I met a gal on Myspace that's actually on the same planet as me; just a ten minute drive actually, and we seem to be hitting it off well. We share many of the same interests & enjoy talking to each other. We're at the point where we're ready to meet & start dating.

Here's the deal: she's five years older and I'm a young looking 26. I'm a bit worried about the age gap, but then again; I am mature for my age & we seem quite compatible. Not that big a deal for me & doesn't seem to bother her.


OK. So if it's not a big deal to you that she is five years older ( that's only 31 ffs ), then it's not really a " Here's the deal..." type thing.

...and another thing, she has three young daughters. I have one six year old son already too, full time. I know it's harmless to go out and spend time getting to know each other, but if things do start getting serious, am I biting off more than I can chew?


Honestly, only you can make that determination. Do YOU think you would be biting off more than you can chew?

I think that I'm a good father to my son and I always seem to be shouldering much responsibility, seems to be what these shoulders were made for. I know it's way early to be worrying about this since we haven't yet met in person to see if the chemistry is there. I'm just wondering whether I should pursue or not. My gut tells me yes but my brain is already filled with worry. Hard to step out into the unknown, yanno?!?

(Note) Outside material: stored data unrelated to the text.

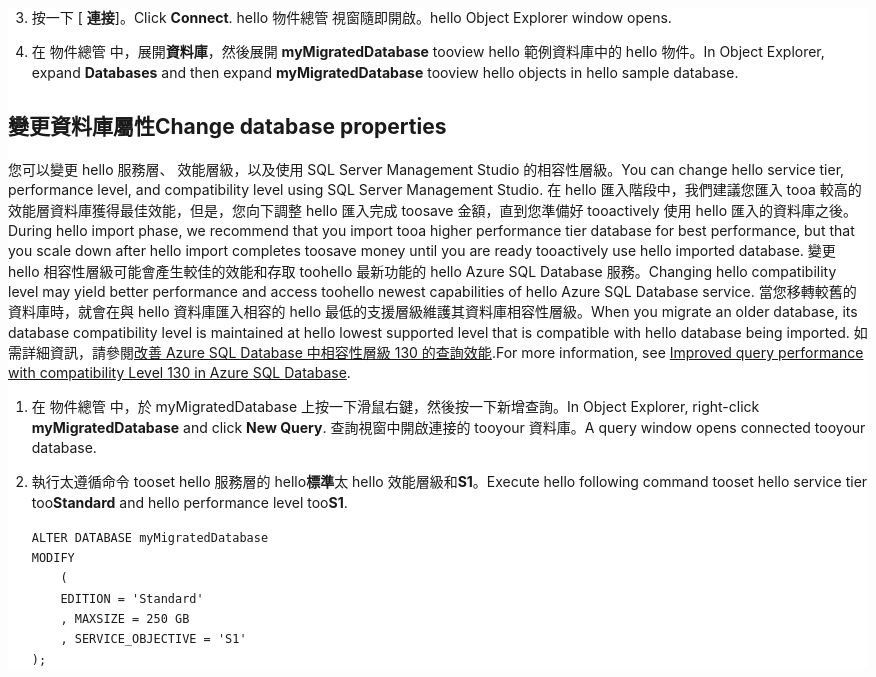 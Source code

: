 3. <span data-ttu-id="d4aff-247">按一下 [ **連接**]。</span><span class="sxs-lookup"><span data-stu-id="d4aff-247">Click **Connect**.</span></span> <span data-ttu-id="d4aff-248">hello 物件總管 視窗隨即開啟。</span><span class="sxs-lookup"><span data-stu-id="d4aff-248">hello Object Explorer window opens.</span></span> 

4. <span data-ttu-id="d4aff-249">在 物件總管 中，展開**資料庫**，然後展開  **myMigratedDatabase** tooview hello 範例資料庫中的 hello 物件。</span><span class="sxs-lookup"><span data-stu-id="d4aff-249">In Object Explorer, expand **Databases** and then expand **myMigratedDatabase** tooview hello objects in hello sample database.</span></span>

## <a name="change-database-properties"></a><span data-ttu-id="d4aff-250">變更資料庫屬性</span><span class="sxs-lookup"><span data-stu-id="d4aff-250">Change database properties</span></span>

<span data-ttu-id="d4aff-251">您可以變更 hello 服務層、 效能層級，以及使用 SQL Server Management Studio 的相容性層級。</span><span class="sxs-lookup"><span data-stu-id="d4aff-251">You can change hello service tier, performance level, and compatibility level using SQL Server Management Studio.</span></span> <span data-ttu-id="d4aff-252">在 hello 匯入階段中，我們建議您匯入 tooa 較高的效能層資料庫獲得最佳效能，但是，您向下調整 hello 匯入完成 toosave 金額，直到您準備好 tooactively 使用 hello 匯入的資料庫之後。</span><span class="sxs-lookup"><span data-stu-id="d4aff-252">During hello import phase, we recommend that you import tooa higher performance tier database for best performance, but that you scale down after hello import completes toosave money until you are ready tooactively use hello imported database.</span></span> <span data-ttu-id="d4aff-253">變更 hello 相容性層級可能會產生較佳的效能和存取 toohello 最新功能的 hello Azure SQL Database 服務。</span><span class="sxs-lookup"><span data-stu-id="d4aff-253">Changing hello compatibility level may yield better performance and access toohello newest capabilities of hello Azure SQL Database service.</span></span> <span data-ttu-id="d4aff-254">當您移轉較舊的資料庫時，就會在與 hello 資料庫匯入相容的 hello 最低的支援層級維護其資料庫相容性層級。</span><span class="sxs-lookup"><span data-stu-id="d4aff-254">When you migrate an older database, its database compatibility level is maintained at hello lowest supported level that is compatible with hello database being imported.</span></span> <span data-ttu-id="d4aff-255">如需詳細資訊，請參閱[改善 Azure SQL Database 中相容性層級 130 的查詢效能](sql-database-compatibility-level-query-performance-130.md).</span><span class="sxs-lookup"><span data-stu-id="d4aff-255">For more information, see [Improved query performance with compatibility Level 130 in Azure SQL Database](sql-database-compatibility-level-query-performance-130.md).</span></span>

1. <span data-ttu-id="d4aff-256">在 物件總管 中，於 myMigratedDatabase 上按一下滑鼠右鍵，然後按一下新增查詢。</span><span class="sxs-lookup"><span data-stu-id="d4aff-256">In Object Explorer, right-click **myMigratedDatabase** and click **New Query**.</span></span> <span data-ttu-id="d4aff-257">查詢視窗中開啟連接的 tooyour 資料庫。</span><span class="sxs-lookup"><span data-stu-id="d4aff-257">A query window opens connected tooyour database.</span></span>

2. <span data-ttu-id="d4aff-258">執行太遵循命令 tooset hello 服務層的 hello**標準**太 hello 效能層級和**S1**。</span><span class="sxs-lookup"><span data-stu-id="d4aff-258">Execute hello following command tooset hello service tier too**Standard** and hello performance level too**S1**.</span></span>

    ```
    ALTER DATABASE myMigratedDatabase 
    MODIFY 
        (
        EDITION = 'Standard'
        , MAXSIZE = 250 GB
        , SERVICE_OBJECTIVE = 'S1'
    );
    ```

I totally understand how hard it is to step out of your comfort zone.

But the thing is, how much more difficult is it to find someone that you think might have potential, but never know if that potential would materialize if you DON'T step outside of that comfort zone?


These are just some thoughts rolling around in my head. Would be nice to get an outsider's opinion.

Thanks in advance.


From my ( an outsider ) point of view...

I have only one question for you.

What's the worst that could happen? You find out that she really isn't for you?

What's the best thing that could happen? You realize that she really IS for you, and you wind up with a larger family and a tad bit more stress?

I guess what it boils down to is this. What level of responsibility are you ready for?

If things work out, you'll have more responsibility.

JustAGuy2112's photo
Fri 12/19/08 12:54 AM

JustAGuy; why do people hate so much?


Because they fear.

galendgirl's photo
Fri 12/19/08 05:46 AM
Why do people like thrill rides like roller coasters?

galendgirl's photo
Fri 12/19/08 05:46 AM
Why does different water in different towns make your hair behave differently after shampooing?

galendgirl's photo
Fri 12/19/08 05:48 AM
Do you get any paid holiday time off work next week, JAG?

galendgirl's photo
Fri 12/19/08 05:51 AM
Do you have a methodology for choosing between multiple good options for job/relocation or not/life path?

Looks like I may end up with multiple things coming to fruition at the same time and then I've got to figure out WHICH thing to do...<sigh> Not complaining about options (many people have none) but want to make my best decision.

galendgirl's photo
Fri 12/19/08 05:52 AM
Is the price of gas creeping back up a few cents in your area?

bry11calcool's photo
Fri 12/19/08 07:14 AM
Is it really better to have a bottle in front of me rather than a frontal labotomy?

bry11calcool's photo
Fri 12/19/08 07:15 AM
If baby oranges are green, should they still be called oranges?

KymmieSue's photo
Fri 12/19/08 08:29 AM

Is the price of gas creeping back up a few cents in your area?


I know they are in my area too. I'm one of the people at the station who has to change the signs. Not one of my favorite things to do.